For Airbus, the choice was relatively simple, at least on the technical side. In 2010, the Airbus A320 had only been in service for around 22 years, meaning that there was still plenty of life left in it, so a re-engined version seemed like the obvious way to go.

Also, besides being younger, the Airbus A320 family has a taller landing gear, meaning that it sits much higher off the ground than the Boeing 737 family does, giving it much more room under its wings for larger diameter Turbofan engines. Now that’s super important, because newer, more efficient turbofan engines all have a bigger diameter for a larger fan, which is needed to achieve higher bypass ratios and those double-digit efficiency gains.

For the Boeing 737 however, the re-engined option was much less attractive as it sat low close to the ground like its ancestor, the Boeing 727, had done, and it had been constructed in that way in order to make boarding and disembarking with air stairs easier and also to facilitate manual ground handling.
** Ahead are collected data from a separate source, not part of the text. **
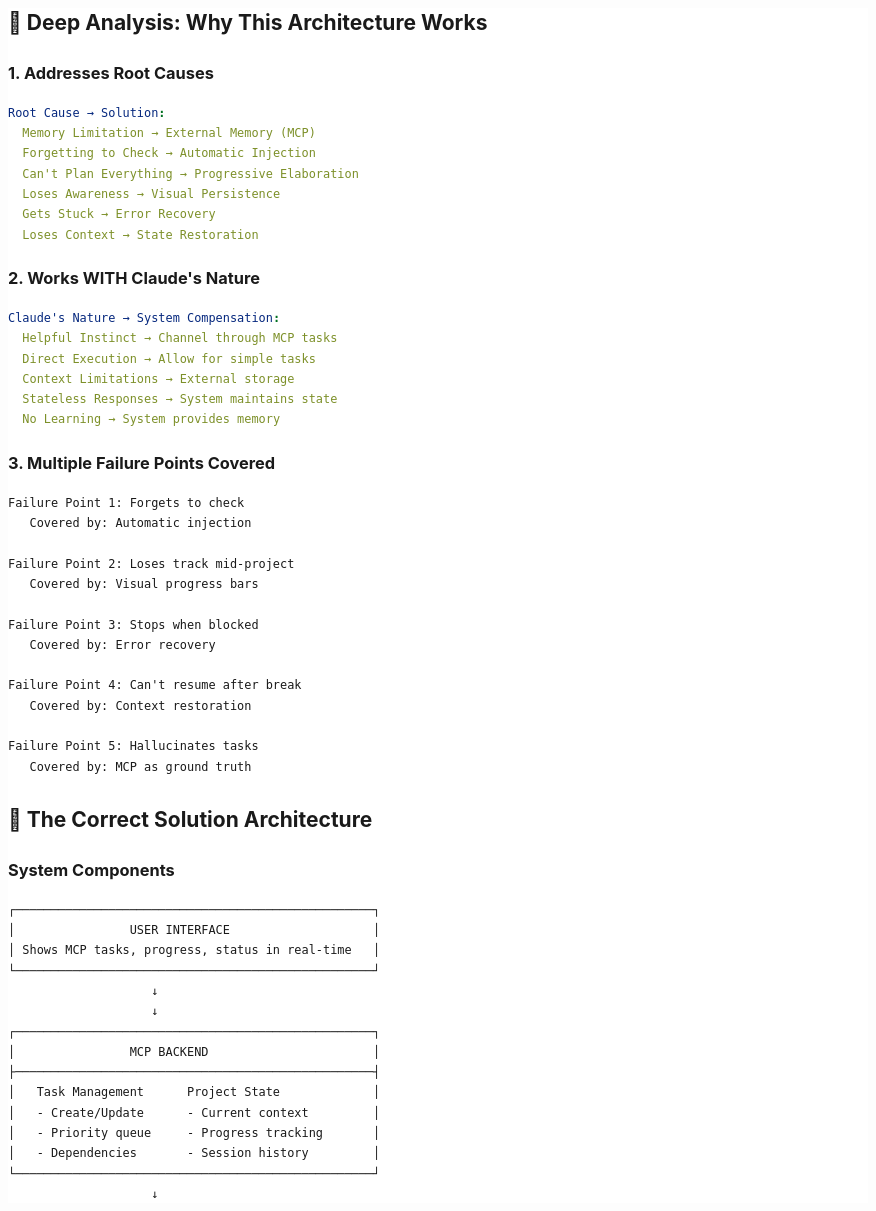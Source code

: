## 🔬 Deep Analysis: Why This Architecture Works

### 1. Addresses Root Causes

```yaml
Root Cause → Solution:
  Memory Limitation → External Memory (MCP)
  Forgetting to Check → Automatic Injection
  Can't Plan Everything → Progressive Elaboration
  Loses Awareness → Visual Persistence
  Gets Stuck → Error Recovery
  Loses Context → State Restoration
```

### 2. Works WITH Claude's Nature

```yaml
Claude's Nature → System Compensation:
  Helpful Instinct → Channel through MCP tasks
  Direct Execution → Allow for simple tasks
  Context Limitations → External storage
  Stateless Responses → System maintains state
  No Learning → System provides memory
```

### 3. Multiple Failure Points Covered

```
Failure Point 1: Forgets to check
   Covered by: Automatic injection
  
Failure Point 2: Loses track mid-project
   Covered by: Visual progress bars
  
Failure Point 3: Stops when blocked
   Covered by: Error recovery
  
Failure Point 4: Can't resume after break
   Covered by: Context restoration
  
Failure Point 5: Hallucinates tasks
   Covered by: MCP as ground truth
```

## 🎯 The Correct Solution Architecture

### System Components

```
┌──────────────────────────────────────────────────┐
│                USER INTERFACE                    │
│ Shows MCP tasks, progress, status in real-time   │
└──────────────────────────────────────────────────┘
                    ↓
                    ↓
┌──────────────────────────────────────────────────┐
│                MCP BACKEND                       │
├──────────────────────────────────────────────────┤
│   Task Management      Project State             │
│   - Create/Update      - Current context         │
│   - Priority queue     - Progress tracking       │
│   - Dependencies       - Session history         │
└──────────────────────────────────────────────────┘
                    ↓
```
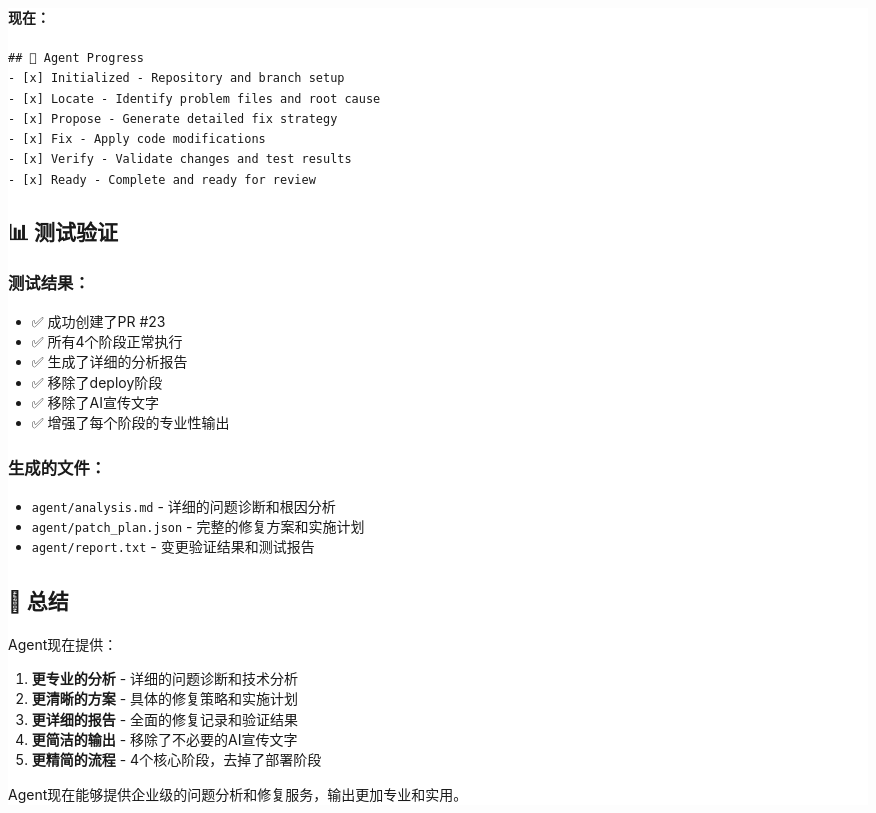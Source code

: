 #### 现在：
```
## 🤖 Agent Progress
- [x] Initialized - Repository and branch setup
- [x] Locate - Identify problem files and root cause
- [x] Propose - Generate detailed fix strategy
- [x] Fix - Apply code modifications
- [x] Verify - Validate changes and test results
- [x] Ready - Complete and ready for review
```

## 📊 测试验证

### 测试结果：
- ✅ 成功创建了PR #23
- ✅ 所有4个阶段正常执行
- ✅ 生成了详细的分析报告
- ✅ 移除了deploy阶段
- ✅ 移除了AI宣传文字
- ✅ 增强了每个阶段的专业性输出

### 生成的文件：
- `agent/analysis.md` - 详细的问题诊断和根因分析
- `agent/patch_plan.json` - 完整的修复方案和实施计划  
- `agent/report.txt` - 变更验证结果和测试报告

## 🎯 总结

Agent现在提供：
1. **更专业的分析** - 详细的问题诊断和技术分析
2. **更清晰的方案** - 具体的修复策略和实施计划
3. **更详细的报告** - 全面的修复记录和验证结果
4. **更简洁的输出** - 移除了不必要的AI宣传文字
5. **更精简的流程** - 4个核心阶段，去掉了部署阶段

Agent现在能够提供企业级的问题分析和修复服务，输出更加专业和实用。
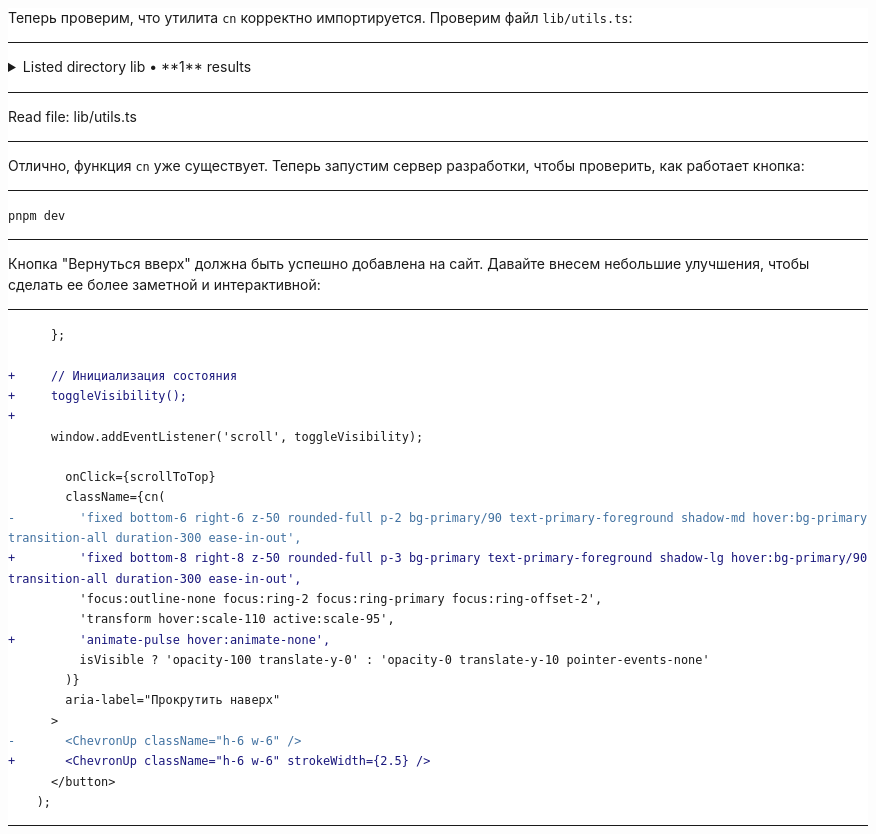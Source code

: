 
Теперь проверим, что утилита `cn` корректно импортируется. Проверим файл `lib/utils.ts`:

---

<details><summary>Listed directory lib • **1** results</summary></details>

---

Read file: lib/utils.ts

---

Отлично, функция `cn` уже существует. Теперь запустим сервер разработки, чтобы проверить, как работает кнопка:

---

```bash
pnpm dev
```

---

Кнопка "Вернуться вверх" должна быть успешно добавлена на сайт. Давайте внесем небольшие улучшения, чтобы сделать ее более заметной и интерактивной:

---

```diff
      };
  
+     // Инициализация состояния
+     toggleVisibility();
+     
      window.addEventListener('scroll', toggleVisibility);
  
        onClick={scrollToTop}
        className={cn(
-         'fixed bottom-6 right-6 z-50 rounded-full p-2 bg-primary/90 text-primary-foreground shadow-md hover:bg-primary transition-all duration-300 ease-in-out',
+         'fixed bottom-8 right-8 z-50 rounded-full p-3 bg-primary text-primary-foreground shadow-lg hover:bg-primary/90 transition-all duration-300 ease-in-out',
          'focus:outline-none focus:ring-2 focus:ring-primary focus:ring-offset-2',
          'transform hover:scale-110 active:scale-95',
+         'animate-pulse hover:animate-none',
          isVisible ? 'opacity-100 translate-y-0' : 'opacity-0 translate-y-10 pointer-events-none'
        )}
        aria-label="Прокрутить наверх"
      >
-       <ChevronUp className="h-6 w-6" />
+       <ChevronUp className="h-6 w-6" strokeWidth={2.5} />
      </button>
    );
```

---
In the years since though, manual ground handling  had just basically stopped being a factor, because basically all smaller airports eventually got the baggage handling equipment that they needed.

Anyway, this low stance meant that fitting larger turbo fan engines to the Boeing 737 wasn’t going to be easy. Boeing had actually already struggled to fit the first CFM56 Turbofan engines to the Boeing 737 Classic back in the 1980s, where it had required fitting the engines further forward of the wing instead of under it, like on the original 737s.
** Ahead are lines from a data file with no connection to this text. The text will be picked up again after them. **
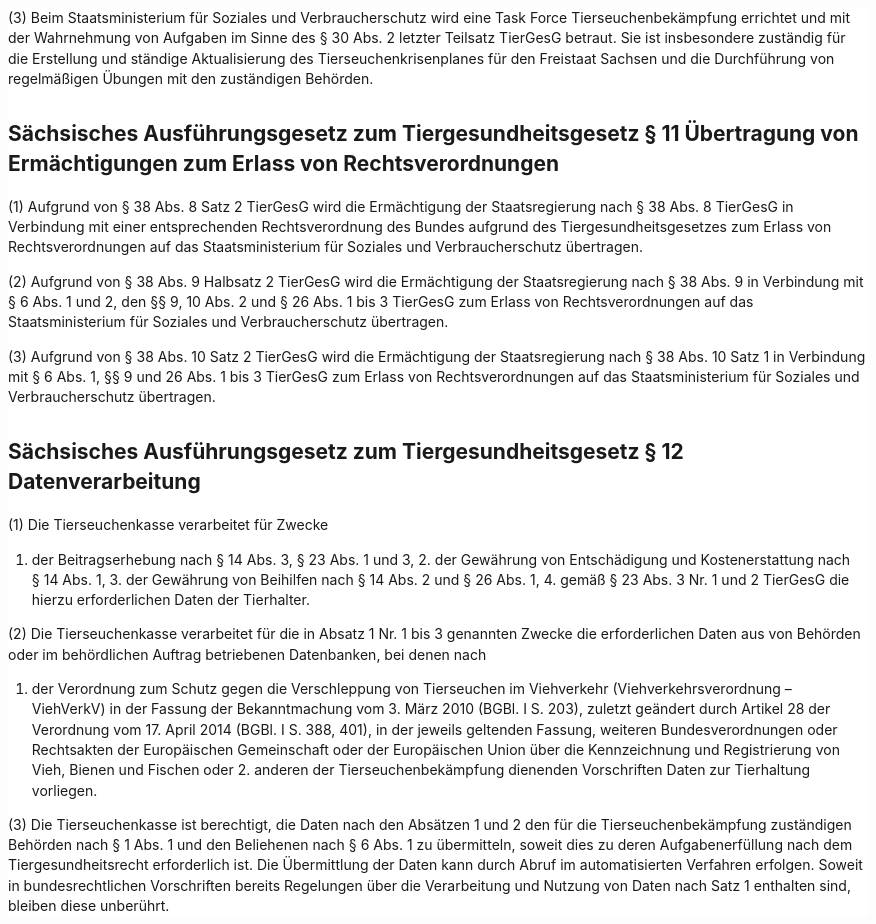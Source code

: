 (3) Beim Staatsministerium für Soziales und Verbraucherschutz wird eine Task Force Tierseuchenbekämpfung errichtet und mit der Wahrnehmung von Aufgaben im Sinne des § 30 Abs. 2 letzter Teilsatz 
TierGesG betraut. Sie ist insbesondere zuständig für die Erstellung und ständige Aktualisierung des Tierseuchenkrisenplanes für den Freistaat Sachsen und die Durchführung von regelmäßigen Übungen mit den zuständigen Behörden.


## Sächsisches Ausführungsgesetz zum Tiergesundheitsgesetz § 11 Übertragung von Ermächtigungen zum Erlass von Rechtsverordnungen

(1) Aufgrund von § 38 Abs. 8 Satz 2 
        TierGesG wird die Ermächtigung der Staatsregierung nach § 38 Abs. 8 
        TierGesG
 in Verbindung mit einer entsprechenden Rechtsverordnung des Bundes aufgrund des 
          Tiergesundheitsgesetzes zum Erlass von Rechtsverordnungen auf das Staatsministerium für Soziales und Verbraucherschutz übertragen.

(2) Aufgrund von § 38 Abs. 9 Halbsatz 2 
        TierGesG wird die Ermächtigung der Staatsregierung nach § 38 Abs. 9 in Verbindung mit § 6 Abs. 1 und 2, den §§ 9, 10 Abs. 2 und § 26 Abs. 1 bis 3 
        TierGesG zum Erlass von Rechtsverordnungen auf das Staatsministerium für Soziales und Verbraucherschutz übertragen.

(3) Aufgrund von § 38 Abs. 10 Satz 2 
        TierGesG wird die Ermächtigung der Staatsregierung nach § 38 Abs. 10 Satz 1 in Verbindung mit § 6 Abs. 1, §§ 9 und 26 Abs. 1 bis 3 
        TierGesG zum Erlass von Rechtsverordnungen auf das Staatsministerium für Soziales und Verbraucherschutz übertragen.


## Sächsisches Ausführungsgesetz zum Tiergesundheitsgesetz § 12 Datenverarbeitung

(1) Die Tierseuchenkasse verarbeitet für Zwecke

1. der Beitragserhebung nach § 14 Abs. 3, § 23 Abs. 1 und 3, 2. der Gewährung von Entschädigung und Kostenerstattung nach § 14 Abs. 1, 3. der Gewährung von Beihilfen nach § 14 Abs. 2 und § 26 Abs. 1, 4. gemäß § 23 Abs. 3 Nr. 1 und 2 
          TierGesG die hierzu erforderlichen Daten der Tierhalter.

(2) Die Tierseuchenkasse verarbeitet für die in Absatz 1 Nr. 1 bis 3 genannten Zwecke die erforderlichen Daten aus von Behörden oder im behördlichen Auftrag betriebenen Datenbanken, bei denen nach

1. der Verordnung zum Schutz gegen die Verschleppung von Tierseuchen im Viehverkehr (Viehverkehrsverordnung – 
          ViehVerkV) in der Fassung der Bekanntmachung vom 3. März 2010 (BGBl. I S. 203), zuletzt geändert durch Artikel 28 der Verordnung vom 17. April 2014 (BGBl. I S. 388, 401), in der jeweils geltenden Fassung, weiteren Bundesverordnungen oder Rechtsakten der Europäischen Gemeinschaft oder der Europäischen Union über die Kennzeichnung und Registrierung von Vieh, Bienen und Fischen oder 2. anderen der Tierseuchenbekämpfung dienenden Vorschriften Daten zur Tierhaltung vorliegen.

(3) Die Tierseuchenkasse ist berechtigt, die Daten nach den Absätzen 1 und 2 den für die Tierseuchenbekämpfung zuständigen Behörden nach § 1 Abs. 1 und den Beliehenen nach § 6 Abs. 1 zu übermitteln, soweit dies zu deren Aufgabenerfüllung nach dem Tiergesundheitsrecht erforderlich ist. Die Übermittlung der Daten kann durch Abruf im automatisierten Verfahren erfolgen. Soweit in bundesrechtlichen Vorschriften bereits Regelungen über die Verarbeitung und Nutzung von Daten nach Satz 1 enthalten sind, bleiben diese unberührt.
And even after doing that, those CFM56 Turbofan engines engines themselves had to be changed in order to fit the Boeing 737. That’s the reason why they have that noticeably flat bottom, which gives them another few inches of ground clearance, and because of that redesign, several other systems also had to be relocated inside of the engine.

But even after that, the fan diameter of those engines still had to be made smaller than on other versions of the same CFM56 engines.

In the 1990s, the Boeing 737NG family then got a further improved CFM56 with a slightly larger diameter, which required even more modifications of the engine, the pylons, and some other systems.

Now, the engines on the Airbus A320 still had a larger diameter and a higher bypass ratio than those on the 737NG, but Boeing still managed to make the 737NG competitive with the Airbus, but only just.

Now, obviously, any further re-engine attempt would involve using even larger engines on an aircraft that simply wasn’t made for them.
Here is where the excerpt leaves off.